Volume 53, Issue 2, pages 132–146, 15 January 2006
How to Cite
El-Hage, N., Wu, G., Wang, J., Ambati, J., Knapp, P. E., Reed, J. L., Bruce-Keller, A. J. and Hauser, K. F. (2006), HIV-1 Tat and opiate-induced changes in astrocytes promote chemotaxis of microglia through the expression of MCP-1 and alternative chemokines. Glia, 53: 132–146. doi: 10.1002/glia.20262
- Issue online: 23 NOV 2005
- Version of Record online: 3 OCT 2005
- Manuscript Accepted: 23 JUN 2005
- Manuscript Received: 26 FEB 2005
- National Institutes of Health. Grant Numbers: DA13278, DA19398, P20RR015592
- μ-opioid receptors;
- drug abuse;
- CNS inflammation
Opiates exacerbate human immunodeficiency virus type 1 (HIV-1) Tat1-72-induced release of key proinflammatory cytokines by astrocytes, which may accelerate HIV neuropathogenesis in opiate abusers. The release of monocyte chemoattractant protein-1 (MCP-1, also known as CCL2), in particular, is potentiated by opiate–HIV Tat interactions in vitro. Although MCP-1 draws monocytes/macrophages to sites of CNS infection, and activated monocytes/microglia release factors that can damage bystander neurons, the role of MCP-1 in neuro-acquired immunodeficiency syndrome (neuroAIDS) progression in opiate abusers, or nonabusers, is uncertain.

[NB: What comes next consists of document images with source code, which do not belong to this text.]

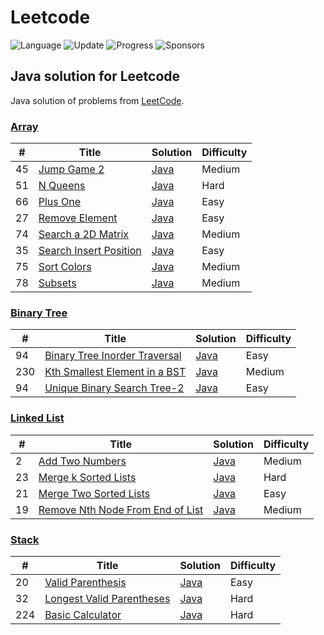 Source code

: # Leetcode
![Language](https://img.shields.io/badge/Language-Java-orange.svg?logo=Python&logoColor=yellow) ![Update](https://img.shields.io/badge/Update-Weekly-yellow.svg) ![Progress](https://img.shields.io/badge/progress-Ongoing-purple.svg) ![Sponsors](https://img.shields.io/badge/Sponsor-0-lightblue.svg)

## Java solution for Leetcode
Java solution of problems from [LeetCode](https://leetcode.com/).

### [Array](./Array/)

| # | Title | Solution | Difficulty |
|---| ----- | -------- | ---------- |
|45|[Jump Game 2](https://leetcode.com/problems/jump-game-ii/)|[Java](./Array/Jump%20Game%20Two/JumpGame.java)|Medium|
|51|[N Queens](https://leetcode.com/problems/n-queens/)|[Java](./Array/N%20Queens/N_Queens.java)|Hard|
|66|[Plus One](https://leetcode.com/problems/plus-one/)|[Java](./Array/Plus%20One/PlusOne.java)|Easy|
|27|[Remove Element](https://leetcode.com/problems/remove-element/)|[Java](./Array/Remove%20Element/RemoveElement.java)|Easy|
|74|[Search a 2D Matrix](https://leetcode.com/problems/search-a-2d-matrix/)|[Java](./Array/Search%20A%202D%20Matrix/Search_2D_Matrix.java)|Medium|
|35|[Search Insert Position](https://leetcode.com/problems/search-insert-position/)|[Java](./Array/Search%20Insert%20Position/SearchInsertPosition.java)|Easy|
|75|[Sort Colors](https://leetcode.com/problems/sort-colors/)|[Java](./Array/Sort%20Colors/SortColors.java)|Medium|
|78|[Subsets](https://leetcode.com/problems/subsets/)|[Java](./Array/Subsets/Subsets.java)|Medium|

### [Binary Tree](./BinaryTree/)
| # | Title | Solution | Difficulty |
|---| ----- | -------- | ---------- |
|94|[Binary Tree Inorder Traversal](https://leetcode.com/problems/binary-tree-inorder-traversal/)|[Java](./BinaryTree/Binary%20Tree%20Inorder%20Traversal/BinaryTreeInorder.java)|Easy|
|230|[Kth Smallest Element in a BST](https://leetcode.com/problems/kth-smallest-element-in-a-bst/)|[Java](./BinaryTree/Kth%20Smallest%20Element%20in%20Binary%20Tree/Kth_Smallest.java)|Medium|
|94|[Unique Binary Search Tree-2 ](https://leetcode.com/problems/unique-binary-search-trees-ii/)|[Java](./BinaryTree/Unique_BST_2/Unique_BST.java)|Easy|

### [Linked List](./LinkedList/)
| # | Title | Solution | Difficulty |
|---| ----- | -------- | ---------- |
|2|[Add Two Numbers](https://leetcode.com/problems/add-two-numbers/)|[Java](./LinkedList/Add%20Two%20Numbers/AddTwoNumbers.java)|Medium|
|23|[Merge k Sorted Lists](https://leetcode.com/problems/merge-k-sorted-lists/)|[Java](./LinkedList/Merge%20K%20sorted%20Lists/Merge_K_Sorted.java)|Hard|
|21|[Merge Two Sorted Lists](https://leetcode.com/problems/merge-two-sorted-lists/)|[Java](./LinkedList/Merge%20Two%20Sorted%20Lists/MergeTwoSortedList.java)|Easy|
|19|[Remove Nth Node From End of List](https://leetcode.com/problems/remove-nth-node-from-end-of-list/)|[Java](./LinkedList/Remove%20Nth%20Node%20From%20The%20End%20Of%20The%20List/RemoveNthNode.java)|Medium|

### [Stack](./Stack/)
| # | Title | Solution | Difficulty |
|---| ----- | -------- | ---------- |
|20|[Valid Parenthesis](https://leetcode.com/problems/valid-parentheses/)|[Java](./Stack/Valid%20Parenthesis/ValidParenthesis.java)|Easy|
|32|[Longest Valid Parentheses](https://leetcode.com/problems/longest-valid-parentheses/)|[Java](./Stack/Longest%20Valid%20Parentheses/LongestValidParentheses.java)|Hard|
|224|[Basic Calculator](https://leetcode.com/problems/basic-calculator/)|[Java](./Stack/Basic%20Calculator/BasicCalculator.java)|Hard| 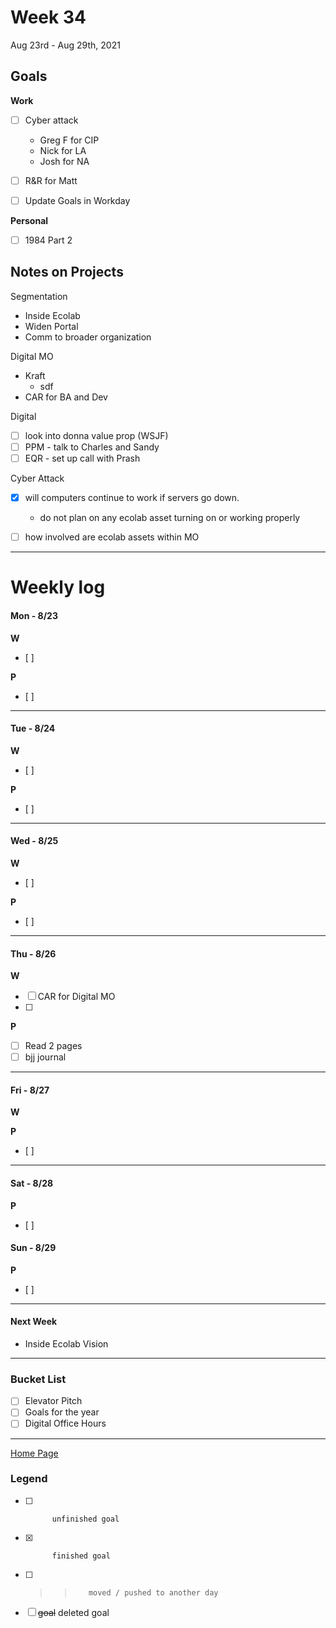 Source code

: # Week 34
Aug 23rd - Aug 29th, 2021

## Goals

**Work**

- [ ] Cyber attack
    - Greg F for CIP
    - Nick for LA
    - Josh for NA
- [ ] R&R for Matt
- [ ] Update Goals in Workday


**Personal**

- [ ] 1984 Part 2



## Notes on Projects
Segmentation
- Inside Ecolab
- Widen Portal
- Comm to broader organization

Digital MO
- Kraft
    - sdf 
- CAR for BA and Dev

Digital
- [ ] look into donna value prop (WSJF)
- [ ] PPM - talk to Charles and Sandy
- [ ] EQR - set up call with Prash

Cyber Attack
- [x] will computers continue to work if servers go down.
    - do not plan on any ecolab asset turning on or working properly
- [ ] how involved are ecolab assets within MO


----------
# Weekly log

#### Mon - 8/23 ####

**W**
- [ ] 


**P**
- [ ] 

----------

#### Tue - 8/24 ####

**W**
- [ ] 

**P**
- [ ] 

----------

#### Wed - 8/25 ####

**W**
- [ ] 

**P**
- [ ]

----------

#### Thu - 8/26 ####

**W**
- [ ] CAR for Digital MO
- [ ] 

**P**
- [ ] Read 2 pages
- [ ] bjj journal

----------

#### Fri - 8/27 ####

**W**


**P**
- [ ]


----------

#### Sat - 8/28 ####

**P**
- [ ]

#### Sun - 8/29 ####

**P**
- [ ]

----------

#### Next Week
- Inside Ecolab Vision

----------

### Bucket List

- [ ] Elevator Pitch
- [ ] Goals for the year
- [ ] Digital Office Hours

----------

[Home Page](https://ch3ck3rs.github.io/Goals)

### Legend

- [ ] 			unfinished goal
- [x] 			finished goal
- [ ] >> 		moved / pushed to another day
- [ ] ~~goal~~	deleted goal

Using a chemotaxis assay, N9 microglial cell migration was found to be significantly greater in conditioned medium from mouse striatal astrocytes exposed to morphine and/or Tat1-72 than in vehicle-, μ-opioid receptor (MOR) antagonist-, or inactive, mutant TatΔ31-61-treated controls. Conditioned medium from astrocytes treated with morphine and Tat caused the greatest increase in motility. The response was attenuated using conditioned medium immunoneutralized with MCP-1 antibodies, or medium from MCP-1−/− astrocytes. In the presence of morphine (time-release, subcutaneous implant), intrastriatal Tat increased the proportion of neural cells that were astroglia and F4/80+ macrophages at 7 days post-injection. This was not seen after treatment with Tat alone, or with morphine plus inactive TatΔ31-61 or naltrexone. Glia displayed increased MOR and MCP-1 immunoreactivity after morphine and/or Tat exposure. The findings indicate that MCP-1 underlies most of the response of microglia, suggesting that one way in which opiates exacerbate neuroAIDS is by increasing astroglial-derived proinflammatory chemokines at focal sites of CNS infection and promoting macrophage entry and local microglial activation. Importantly, increased glial expression of MOR can trigger an opiate-driven amplification/positive feedback of MCP-1 production and inflammation. © 2005 Wiley-Liss, Inc.